William Howard Taft (1857-1930), 27th president of the United States (1909-1913) and tenth chief justice of the Supreme Court of the United States (1921-1930). Taft was the only person in U.S. history to hold those two offices. He succeeded President Theodore Roosevelt (1901-1909), who expected Taft to continue his crusade for reform. Instead Taft was more conservative, and the domestic reforms of the early 20th century slowed. Taft also replaced Roosevelt's aggressive foreign policy with one that was more measured. Taft's conservatism irritated Roosevelt, split the Republican Party, and ensured a Democratic victory for Woodrow Wilson in the presidential election of 1912.




II EARLY LIFE





William Howard Taft was born on September 15, 1857, in Cincinnati, Ohio, the son of Alphonso and Louisa Torrey Taft. Both parents were descendants of old and substantial New England families of British origin. His father, a native of Vermont and the son of a judge, had moved to Cincinnati in 1837 to practice law. His mother came to Ohio from Massachusetts years later as Alphonso's second wife. Their first son died in infancy, but in 1857, William Howard Taft was born, healthy and strong. In time there were six children, including William, his two brothers, his sister, and his two half brothers by his father's first marriage. Traditions revering education and public service ran strong in the family. Alphonso Taft himself served as a judge in Ohio, as attorney general and secretary of war in the administration of Ulysses S. Grant (1869-1877), and as U.S. minister to Austria and to Russia. He set an example that his son William was to emulate and exceed.
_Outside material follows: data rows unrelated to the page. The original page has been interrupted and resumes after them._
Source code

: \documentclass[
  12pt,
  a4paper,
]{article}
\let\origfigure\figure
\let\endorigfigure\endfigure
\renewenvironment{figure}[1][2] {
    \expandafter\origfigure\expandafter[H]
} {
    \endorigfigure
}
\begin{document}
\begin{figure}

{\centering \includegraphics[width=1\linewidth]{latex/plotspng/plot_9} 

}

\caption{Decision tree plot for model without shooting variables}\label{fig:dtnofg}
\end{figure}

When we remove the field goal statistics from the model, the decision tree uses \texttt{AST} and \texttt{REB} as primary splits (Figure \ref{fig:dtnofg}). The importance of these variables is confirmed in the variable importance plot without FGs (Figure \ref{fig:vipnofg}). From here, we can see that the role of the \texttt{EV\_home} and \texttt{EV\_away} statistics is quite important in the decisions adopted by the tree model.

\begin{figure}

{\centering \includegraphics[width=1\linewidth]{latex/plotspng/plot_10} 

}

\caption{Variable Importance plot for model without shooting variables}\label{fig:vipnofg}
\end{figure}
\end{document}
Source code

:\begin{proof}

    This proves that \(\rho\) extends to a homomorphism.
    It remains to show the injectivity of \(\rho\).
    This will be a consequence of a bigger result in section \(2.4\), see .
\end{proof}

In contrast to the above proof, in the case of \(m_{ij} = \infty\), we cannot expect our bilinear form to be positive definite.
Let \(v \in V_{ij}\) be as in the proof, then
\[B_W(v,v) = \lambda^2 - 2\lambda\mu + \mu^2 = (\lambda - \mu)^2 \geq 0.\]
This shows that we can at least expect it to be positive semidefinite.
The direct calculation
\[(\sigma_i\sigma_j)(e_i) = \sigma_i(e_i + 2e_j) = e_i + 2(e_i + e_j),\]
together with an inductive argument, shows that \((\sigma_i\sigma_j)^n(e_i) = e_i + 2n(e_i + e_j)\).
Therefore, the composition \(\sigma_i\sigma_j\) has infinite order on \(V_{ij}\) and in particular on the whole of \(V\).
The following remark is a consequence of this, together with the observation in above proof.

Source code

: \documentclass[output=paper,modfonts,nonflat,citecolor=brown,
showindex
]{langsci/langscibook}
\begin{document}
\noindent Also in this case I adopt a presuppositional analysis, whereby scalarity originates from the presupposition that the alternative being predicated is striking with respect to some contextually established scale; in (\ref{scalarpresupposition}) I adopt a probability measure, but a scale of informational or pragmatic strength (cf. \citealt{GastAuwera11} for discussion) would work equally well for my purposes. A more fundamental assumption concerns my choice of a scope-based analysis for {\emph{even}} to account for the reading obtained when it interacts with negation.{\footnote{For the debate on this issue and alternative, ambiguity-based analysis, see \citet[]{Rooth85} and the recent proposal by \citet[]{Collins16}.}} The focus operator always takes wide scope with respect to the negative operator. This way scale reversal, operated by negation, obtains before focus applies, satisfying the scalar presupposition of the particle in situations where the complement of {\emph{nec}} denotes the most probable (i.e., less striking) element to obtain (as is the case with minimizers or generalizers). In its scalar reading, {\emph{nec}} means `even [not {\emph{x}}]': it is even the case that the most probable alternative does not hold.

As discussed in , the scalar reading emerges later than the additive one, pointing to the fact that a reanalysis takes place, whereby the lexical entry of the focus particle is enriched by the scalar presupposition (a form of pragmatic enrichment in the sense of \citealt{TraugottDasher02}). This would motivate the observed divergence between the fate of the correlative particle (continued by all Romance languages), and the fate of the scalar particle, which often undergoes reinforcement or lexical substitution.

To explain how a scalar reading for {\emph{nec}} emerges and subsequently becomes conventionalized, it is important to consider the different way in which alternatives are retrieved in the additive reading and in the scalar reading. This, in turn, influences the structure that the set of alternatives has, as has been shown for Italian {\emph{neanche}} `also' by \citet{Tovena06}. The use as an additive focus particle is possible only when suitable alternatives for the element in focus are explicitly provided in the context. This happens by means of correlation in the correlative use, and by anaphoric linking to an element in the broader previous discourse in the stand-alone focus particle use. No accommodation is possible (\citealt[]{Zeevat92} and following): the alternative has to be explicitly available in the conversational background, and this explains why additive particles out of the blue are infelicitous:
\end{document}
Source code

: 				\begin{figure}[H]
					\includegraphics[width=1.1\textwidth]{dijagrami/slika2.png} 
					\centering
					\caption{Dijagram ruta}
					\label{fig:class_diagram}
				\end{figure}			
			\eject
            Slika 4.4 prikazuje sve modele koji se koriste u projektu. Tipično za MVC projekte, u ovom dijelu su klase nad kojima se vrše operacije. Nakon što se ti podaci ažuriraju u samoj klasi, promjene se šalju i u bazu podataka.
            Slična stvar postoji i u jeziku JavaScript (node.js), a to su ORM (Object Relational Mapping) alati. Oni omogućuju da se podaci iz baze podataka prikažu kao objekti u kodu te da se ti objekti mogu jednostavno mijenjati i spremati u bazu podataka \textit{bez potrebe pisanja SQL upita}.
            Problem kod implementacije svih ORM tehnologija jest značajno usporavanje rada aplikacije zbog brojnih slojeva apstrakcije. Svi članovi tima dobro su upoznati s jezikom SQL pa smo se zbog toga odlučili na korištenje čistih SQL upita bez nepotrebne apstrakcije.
Taft received his early education at local public schools. Even-tempered and intelligent, he had little difficulty in meeting his parents' exacting standards. In 1874 he entered Yale College (now Yale University), where he was both successful and popular. When he graduated in 1878, he ranked second in his class. After Yale he went home to attendthe Cincinnati Law School. He graduated in 1880 and passed the Ohio bar examinations the same year.




III EARLY CAREER





Although Taft was successful in his first job as court reporter for the Cincinnati Commercial Gazette, only a few months passed between his graduation from law school and his first public appointment as assistant prosecutor of Hamilton County, Ohio, in 1881. The next year he was appointed Cincinnati's collector of internal revenue, but later resigned to pursue a private law practice.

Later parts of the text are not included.